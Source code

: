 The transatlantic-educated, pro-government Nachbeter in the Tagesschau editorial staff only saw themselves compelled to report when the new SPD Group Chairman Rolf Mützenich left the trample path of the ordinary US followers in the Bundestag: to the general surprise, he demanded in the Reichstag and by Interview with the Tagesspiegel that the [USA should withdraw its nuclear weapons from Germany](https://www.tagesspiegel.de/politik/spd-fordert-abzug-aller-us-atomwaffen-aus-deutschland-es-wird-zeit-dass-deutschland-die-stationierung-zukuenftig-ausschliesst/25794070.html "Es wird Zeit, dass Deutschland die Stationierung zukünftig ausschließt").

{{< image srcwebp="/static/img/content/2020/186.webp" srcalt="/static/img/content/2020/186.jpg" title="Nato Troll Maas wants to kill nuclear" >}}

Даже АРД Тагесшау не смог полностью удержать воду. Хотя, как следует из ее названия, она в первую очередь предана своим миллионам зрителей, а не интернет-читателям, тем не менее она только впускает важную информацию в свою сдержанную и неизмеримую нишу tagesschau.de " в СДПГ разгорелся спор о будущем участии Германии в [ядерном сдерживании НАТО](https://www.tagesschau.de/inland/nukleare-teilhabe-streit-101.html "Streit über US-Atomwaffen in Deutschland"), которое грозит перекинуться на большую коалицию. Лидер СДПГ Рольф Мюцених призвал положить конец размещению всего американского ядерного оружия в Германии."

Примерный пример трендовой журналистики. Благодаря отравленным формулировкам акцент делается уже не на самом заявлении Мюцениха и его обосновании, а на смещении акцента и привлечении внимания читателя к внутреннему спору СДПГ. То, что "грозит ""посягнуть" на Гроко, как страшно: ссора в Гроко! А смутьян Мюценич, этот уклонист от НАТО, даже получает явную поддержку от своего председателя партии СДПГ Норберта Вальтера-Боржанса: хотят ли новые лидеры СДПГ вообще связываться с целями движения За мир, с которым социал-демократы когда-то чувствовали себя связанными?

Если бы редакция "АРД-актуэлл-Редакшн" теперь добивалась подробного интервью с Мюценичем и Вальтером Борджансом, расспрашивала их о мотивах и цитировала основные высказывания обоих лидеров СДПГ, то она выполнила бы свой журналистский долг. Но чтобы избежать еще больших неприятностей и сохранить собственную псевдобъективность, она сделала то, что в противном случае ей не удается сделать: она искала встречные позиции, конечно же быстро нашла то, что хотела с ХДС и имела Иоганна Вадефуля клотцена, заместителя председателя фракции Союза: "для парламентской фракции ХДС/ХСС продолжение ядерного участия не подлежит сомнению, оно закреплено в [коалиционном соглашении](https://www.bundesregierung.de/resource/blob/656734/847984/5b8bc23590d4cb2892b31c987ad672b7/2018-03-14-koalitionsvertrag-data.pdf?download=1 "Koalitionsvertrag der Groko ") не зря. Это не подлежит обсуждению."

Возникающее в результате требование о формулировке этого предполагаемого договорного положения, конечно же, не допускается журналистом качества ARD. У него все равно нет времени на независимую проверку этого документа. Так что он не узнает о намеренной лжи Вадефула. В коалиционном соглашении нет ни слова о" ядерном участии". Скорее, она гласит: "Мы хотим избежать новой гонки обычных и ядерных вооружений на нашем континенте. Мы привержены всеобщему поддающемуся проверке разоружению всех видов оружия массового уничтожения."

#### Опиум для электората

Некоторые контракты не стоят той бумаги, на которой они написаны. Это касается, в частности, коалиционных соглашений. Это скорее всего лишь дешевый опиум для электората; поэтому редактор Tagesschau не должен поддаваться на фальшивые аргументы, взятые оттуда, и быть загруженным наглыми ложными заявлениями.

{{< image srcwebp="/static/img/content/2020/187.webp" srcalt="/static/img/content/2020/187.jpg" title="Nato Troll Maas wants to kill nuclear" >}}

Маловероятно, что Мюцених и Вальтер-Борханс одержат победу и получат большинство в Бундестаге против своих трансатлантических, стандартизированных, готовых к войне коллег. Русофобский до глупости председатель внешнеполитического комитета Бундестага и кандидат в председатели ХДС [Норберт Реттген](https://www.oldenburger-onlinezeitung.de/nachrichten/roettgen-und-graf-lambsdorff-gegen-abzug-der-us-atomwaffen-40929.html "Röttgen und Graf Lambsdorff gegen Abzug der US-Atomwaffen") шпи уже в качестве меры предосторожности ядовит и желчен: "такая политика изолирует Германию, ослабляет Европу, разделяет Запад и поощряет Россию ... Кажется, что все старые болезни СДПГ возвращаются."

* * *

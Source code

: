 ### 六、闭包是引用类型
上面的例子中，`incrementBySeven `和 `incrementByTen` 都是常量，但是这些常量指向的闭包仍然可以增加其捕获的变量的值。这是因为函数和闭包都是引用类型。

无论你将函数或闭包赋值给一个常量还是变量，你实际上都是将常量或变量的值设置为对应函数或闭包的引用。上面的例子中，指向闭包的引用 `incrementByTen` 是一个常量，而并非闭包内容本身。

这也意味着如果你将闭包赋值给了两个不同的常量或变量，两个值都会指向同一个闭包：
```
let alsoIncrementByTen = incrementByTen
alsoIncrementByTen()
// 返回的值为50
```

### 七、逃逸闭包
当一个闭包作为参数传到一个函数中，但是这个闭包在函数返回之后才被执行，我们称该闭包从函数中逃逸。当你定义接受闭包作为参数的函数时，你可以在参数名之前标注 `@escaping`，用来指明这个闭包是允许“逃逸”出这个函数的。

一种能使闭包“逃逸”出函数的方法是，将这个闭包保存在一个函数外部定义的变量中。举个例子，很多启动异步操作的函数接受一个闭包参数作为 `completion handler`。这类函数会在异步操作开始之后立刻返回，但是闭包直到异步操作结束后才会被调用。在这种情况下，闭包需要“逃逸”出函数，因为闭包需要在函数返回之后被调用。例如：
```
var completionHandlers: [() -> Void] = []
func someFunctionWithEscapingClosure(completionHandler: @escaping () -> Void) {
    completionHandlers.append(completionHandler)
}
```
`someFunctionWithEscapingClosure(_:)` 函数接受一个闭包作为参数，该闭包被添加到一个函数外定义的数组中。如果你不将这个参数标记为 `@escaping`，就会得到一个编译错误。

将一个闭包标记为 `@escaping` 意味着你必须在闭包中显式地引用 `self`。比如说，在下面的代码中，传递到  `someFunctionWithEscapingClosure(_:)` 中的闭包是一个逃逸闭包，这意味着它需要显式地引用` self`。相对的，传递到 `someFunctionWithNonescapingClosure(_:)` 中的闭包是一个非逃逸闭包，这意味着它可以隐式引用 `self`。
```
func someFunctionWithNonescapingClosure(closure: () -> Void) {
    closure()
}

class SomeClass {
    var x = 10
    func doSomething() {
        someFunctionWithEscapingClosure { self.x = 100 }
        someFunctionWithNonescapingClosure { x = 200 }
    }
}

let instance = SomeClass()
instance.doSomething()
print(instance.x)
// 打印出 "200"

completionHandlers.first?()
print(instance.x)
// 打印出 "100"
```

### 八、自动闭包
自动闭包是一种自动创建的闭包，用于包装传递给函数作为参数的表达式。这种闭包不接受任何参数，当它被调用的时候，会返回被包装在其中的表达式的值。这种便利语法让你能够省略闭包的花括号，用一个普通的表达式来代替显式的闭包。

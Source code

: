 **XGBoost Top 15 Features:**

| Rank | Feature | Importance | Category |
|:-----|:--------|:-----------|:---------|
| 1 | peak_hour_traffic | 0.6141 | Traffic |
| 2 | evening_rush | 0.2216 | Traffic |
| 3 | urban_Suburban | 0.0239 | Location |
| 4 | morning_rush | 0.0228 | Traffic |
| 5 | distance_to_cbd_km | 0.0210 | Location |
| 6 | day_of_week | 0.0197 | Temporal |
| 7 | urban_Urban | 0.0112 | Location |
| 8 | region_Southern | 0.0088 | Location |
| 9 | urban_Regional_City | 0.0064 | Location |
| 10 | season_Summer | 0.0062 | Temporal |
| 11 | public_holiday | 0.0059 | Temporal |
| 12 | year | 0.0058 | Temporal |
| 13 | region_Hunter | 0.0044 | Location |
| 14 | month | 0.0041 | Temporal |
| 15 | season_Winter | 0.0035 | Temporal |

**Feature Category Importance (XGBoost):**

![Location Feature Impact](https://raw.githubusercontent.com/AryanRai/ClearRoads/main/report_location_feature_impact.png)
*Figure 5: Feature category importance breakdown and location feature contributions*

TASK OBJECTIVE: Using the data above, reproduce exactly the lines between those holding "自动闭包是一种自动创建的闭包" and "location feature contributions*", inclusive, and no others.

SOLUTION FOR THIS EXERCISE:
自动闭包是一种自动创建的闭包，用于包装传递给函数作为参数的表达式。这种闭包不接受任何参数，当它被调用的时候，会返回被包装在其中的表达式的值。这种便利语法让你能够省略闭包的花括号，用一个普通的表达式来代替显式的闭包。

Source code

: **XGBoost Top 15 Features:**

| Rank | Feature | Importance | Category |
|:-----|:--------|:-----------|:---------|
| 1 | peak_hour_traffic | 0.6141 | Traffic |
| 2 | evening_rush | 0.2216 | Traffic |
| 3 | urban_Suburban | 0.0239 | Location |
| 4 | morning_rush | 0.0228 | Traffic |
| 5 | distance_to_cbd_km | 0.0210 | Location |
| 6 | day_of_week | 0.0197 | Temporal |
| 7 | urban_Urban | 0.0112 | Location |
| 8 | region_Southern | 0.0088 | Location |
| 9 | urban_Regional_City | 0.0064 | Location |
| 10 | season_Summer | 0.0062 | Temporal |
| 11 | public_holiday | 0.0059 | Temporal |
| 12 | year | 0.0058 | Temporal |
| 13 | region_Hunter | 0.0044 | Location |
| 14 | month | 0.0041 | Temporal |
| 15 | season_Winter | 0.0035 | Temporal |

**Feature Category Importance (XGBoost):**

![Location Feature Impact](https://raw.githubusercontent.com/AryanRai/ClearRoads/main/report_location_feature_impact.png)
*Figure 5: Feature category importance breakdown and location feature contributions*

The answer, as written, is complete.